#### Record extracts
________
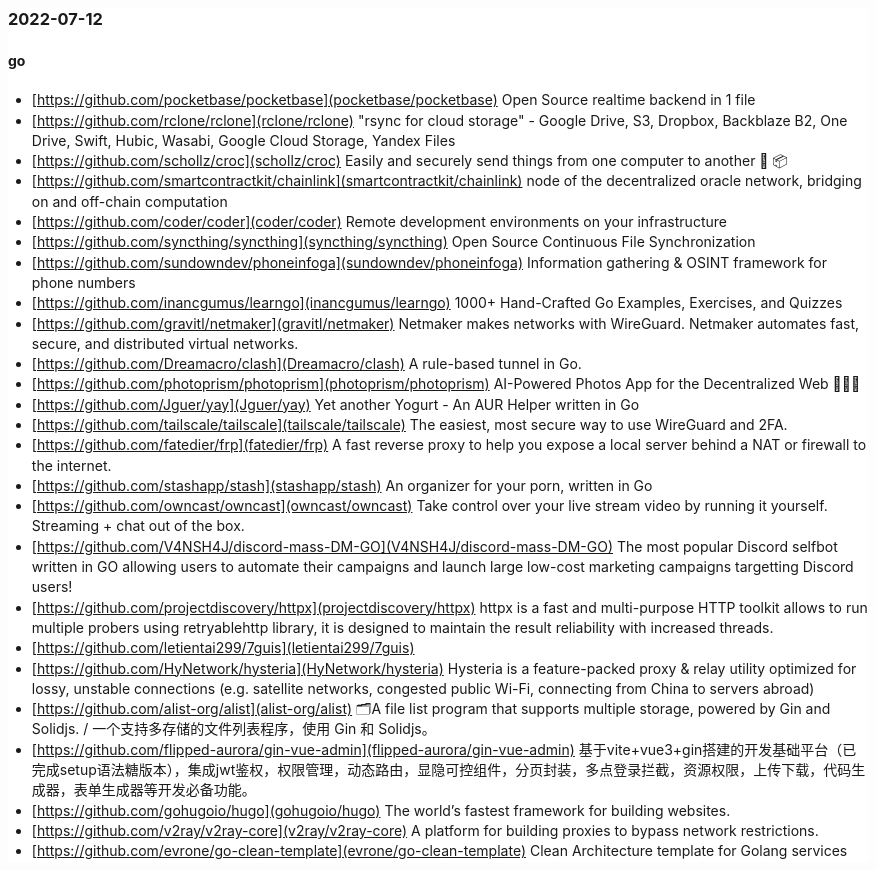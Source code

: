 ### 2022-07-12

#### go
* [https://github.com/pocketbase/pocketbase](pocketbase/pocketbase) Open Source realtime backend in 1 file
* [https://github.com/rclone/rclone](rclone/rclone) "rsync for cloud storage" - Google Drive, S3, Dropbox, Backblaze B2, One Drive, Swift, Hubic, Wasabi, Google Cloud Storage, Yandex Files
* [https://github.com/schollz/croc](schollz/croc) Easily and securely send things from one computer to another 🐊 📦
* [https://github.com/smartcontractkit/chainlink](smartcontractkit/chainlink) node of the decentralized oracle network, bridging on and off-chain computation
* [https://github.com/coder/coder](coder/coder) Remote development environments on your infrastructure
* [https://github.com/syncthing/syncthing](syncthing/syncthing) Open Source Continuous File Synchronization
* [https://github.com/sundowndev/phoneinfoga](sundowndev/phoneinfoga) Information gathering & OSINT framework for phone numbers
* [https://github.com/inancgumus/learngo](inancgumus/learngo) 1000+ Hand-Crafted Go Examples, Exercises, and Quizzes
* [https://github.com/gravitl/netmaker](gravitl/netmaker) Netmaker makes networks with WireGuard. Netmaker automates fast, secure, and distributed virtual networks.
* [https://github.com/Dreamacro/clash](Dreamacro/clash) A rule-based tunnel in Go.
* [https://github.com/photoprism/photoprism](photoprism/photoprism) AI-Powered Photos App for the Decentralized Web 🌈💎✨
* [https://github.com/Jguer/yay](Jguer/yay) Yet another Yogurt - An AUR Helper written in Go
* [https://github.com/tailscale/tailscale](tailscale/tailscale) The easiest, most secure way to use WireGuard and 2FA.
* [https://github.com/fatedier/frp](fatedier/frp) A fast reverse proxy to help you expose a local server behind a NAT or firewall to the internet.
* [https://github.com/stashapp/stash](stashapp/stash) An organizer for your porn, written in Go
* [https://github.com/owncast/owncast](owncast/owncast) Take control over your live stream video by running it yourself. Streaming + chat out of the box.
* [https://github.com/V4NSH4J/discord-mass-DM-GO](V4NSH4J/discord-mass-DM-GO) The most popular Discord selfbot written in GO allowing users to automate their campaigns and launch large low-cost marketing campaigns targetting Discord users!
* [https://github.com/projectdiscovery/httpx](projectdiscovery/httpx) httpx is a fast and multi-purpose HTTP toolkit allows to run multiple probers using retryablehttp library, it is designed to maintain the result reliability with increased threads.
* [https://github.com/letientai299/7guis](letientai299/7guis)
* [https://github.com/HyNetwork/hysteria](HyNetwork/hysteria) Hysteria is a feature-packed proxy & relay utility optimized for lossy, unstable connections (e.g. satellite networks, congested public Wi-Fi, connecting from China to servers abroad)
* [https://github.com/alist-org/alist](alist-org/alist) 🗂️A file list program that supports multiple storage, powered by Gin and Solidjs. / 一个支持多存储的文件列表程序，使用 Gin 和 Solidjs。
* [https://github.com/flipped-aurora/gin-vue-admin](flipped-aurora/gin-vue-admin) 基于vite+vue3+gin搭建的开发基础平台（已完成setup语法糖版本），集成jwt鉴权，权限管理，动态路由，显隐可控组件，分页封装，多点登录拦截，资源权限，上传下载，代码生成器，表单生成器等开发必备功能。
* [https://github.com/gohugoio/hugo](gohugoio/hugo) The world’s fastest framework for building websites.
* [https://github.com/v2ray/v2ray-core](v2ray/v2ray-core) A platform for building proxies to bypass network restrictions.
* [https://github.com/evrone/go-clean-template](evrone/go-clean-template) Clean Architecture template for Golang services
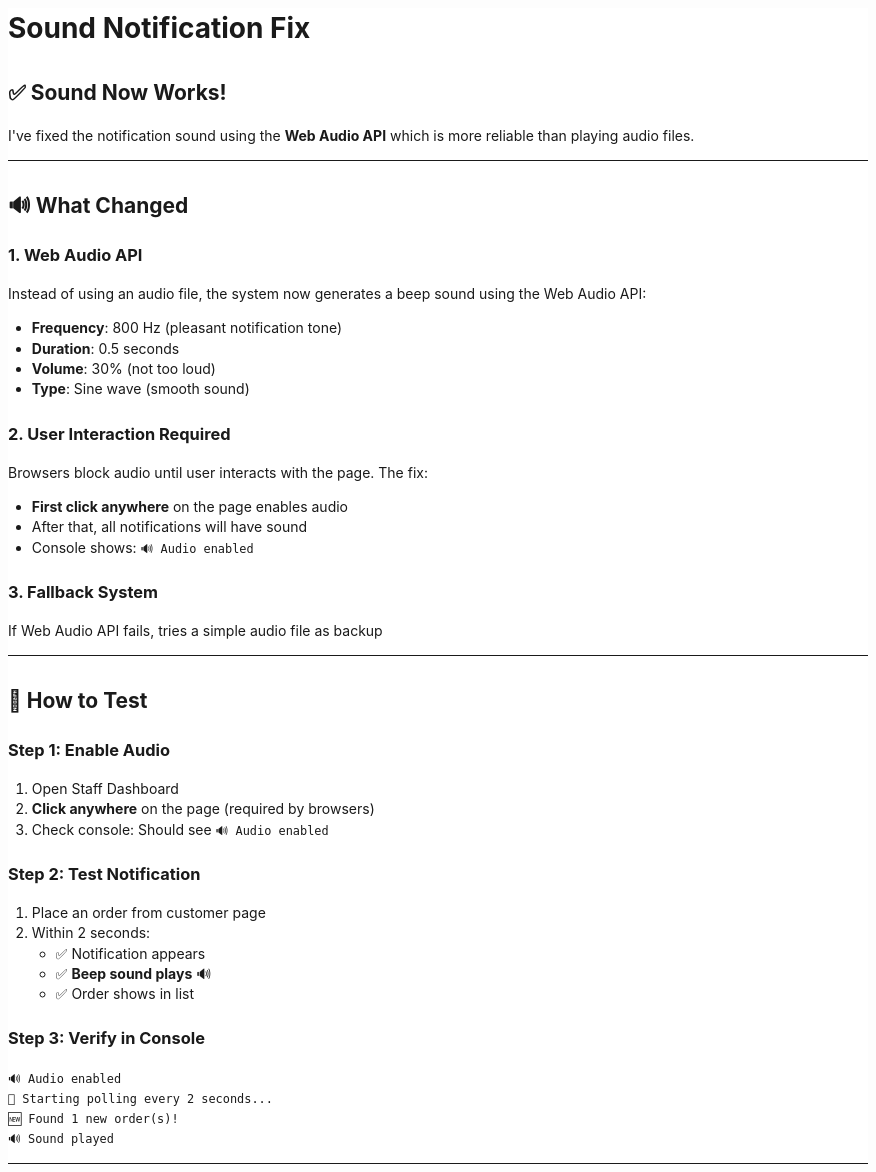 # Sound Notification Fix

## ✅ Sound Now Works!

I've fixed the notification sound using the **Web Audio API** which is more reliable than playing audio files.

---

## 🔊 What Changed

### 1. **Web Audio API**
Instead of using an audio file, the system now generates a beep sound using the Web Audio API:
- **Frequency**: 800 Hz (pleasant notification tone)
- **Duration**: 0.5 seconds
- **Volume**: 30% (not too loud)
- **Type**: Sine wave (smooth sound)

### 2. **User Interaction Required**
Browsers block audio until user interacts with the page. The fix:
- **First click anywhere** on the page enables audio
- After that, all notifications will have sound
- Console shows: `🔊 Audio enabled`

### 3. **Fallback System**
If Web Audio API fails, tries a simple audio file as backup

---

## 🎯 How to Test

### Step 1: Enable Audio
1. Open Staff Dashboard
2. **Click anywhere** on the page (required by browsers)
3. Check console: Should see `🔊 Audio enabled`

### Step 2: Test Notification
1. Place an order from customer page
2. Within 2 seconds:
   - ✅ Notification appears
   - ✅ **Beep sound plays** 🔊
   - ✅ Order shows in list

### Step 3: Verify in Console
```
🔊 Audio enabled
🔄 Starting polling every 2 seconds...
🆕 Found 1 new order(s)!
🔊 Sound played
```

---
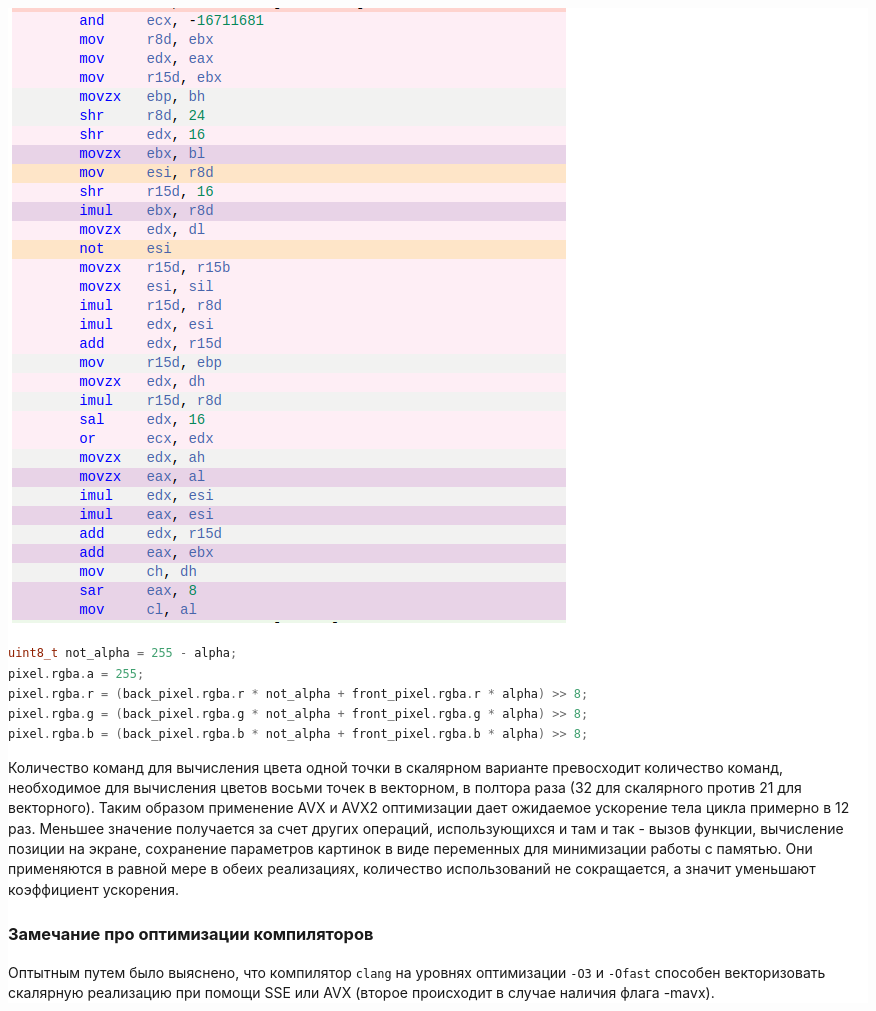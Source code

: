 ![scalar_blend](godbolt/scalarblend.png)

```c++
uint8_t not_alpha = 255 - alpha;
pixel.rgba.a = 255;
pixel.rgba.r = (back_pixel.rgba.r * not_alpha + front_pixel.rgba.r * alpha) >> 8;
pixel.rgba.g = (back_pixel.rgba.g * not_alpha + front_pixel.rgba.g * alpha) >> 8; 
pixel.rgba.b = (back_pixel.rgba.b * not_alpha + front_pixel.rgba.b * alpha) >> 8;
```
Количество команд для вычисления цвета одной точки в скалярном варианте превосходит количество команд, необходимое для вычисления цветов восьми точек в векторном, в полтора раза (32 для скалярного против 21 для векторного). Таким образом применение AVX и AVX2 оптимизации дает ожидаемое ускорение тела цикла примерно в 12 раз. Меньшее значение получается за счет других операций, использующихся и там и так - вызов функции, вычисление позиции на экране, сохранение параметров картинок в виде переменных для минимизации работы с памятью. Они применяются в равной мере в обеих реализациях, количество использований не сокращается, а значит уменьшают коэффициент ускорения.

### Замечание про оптимизации компиляторов

Оптытным путем было выяснено, что компилятор `clang` на уровнях оптимизации `-O3` и `-Ofast` способен векторизовать скалярную реализацию при помощи SSE или AVX (второе происходит в случае наличия флага -mavx).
________
#### About this task
Among the lines above, find the one with "### Step 1: Enable Audio" and the one with "- ✅ Order shows in list". Quote both and everything between them, exactly.

#### Task answer
### Step 1: Enable Audio
1. Open Staff Dashboard
2. **Click anywhere** on the page (required by browsers)
3. Check console: Should see `🔊 Audio enabled`

### Step 2: Test Notification
1. Place an order from customer page
2. Within 2 seconds:
   - ✅ Notification appears
   - ✅ **Beep sound plays** 🔊
   - ✅ Order shows in list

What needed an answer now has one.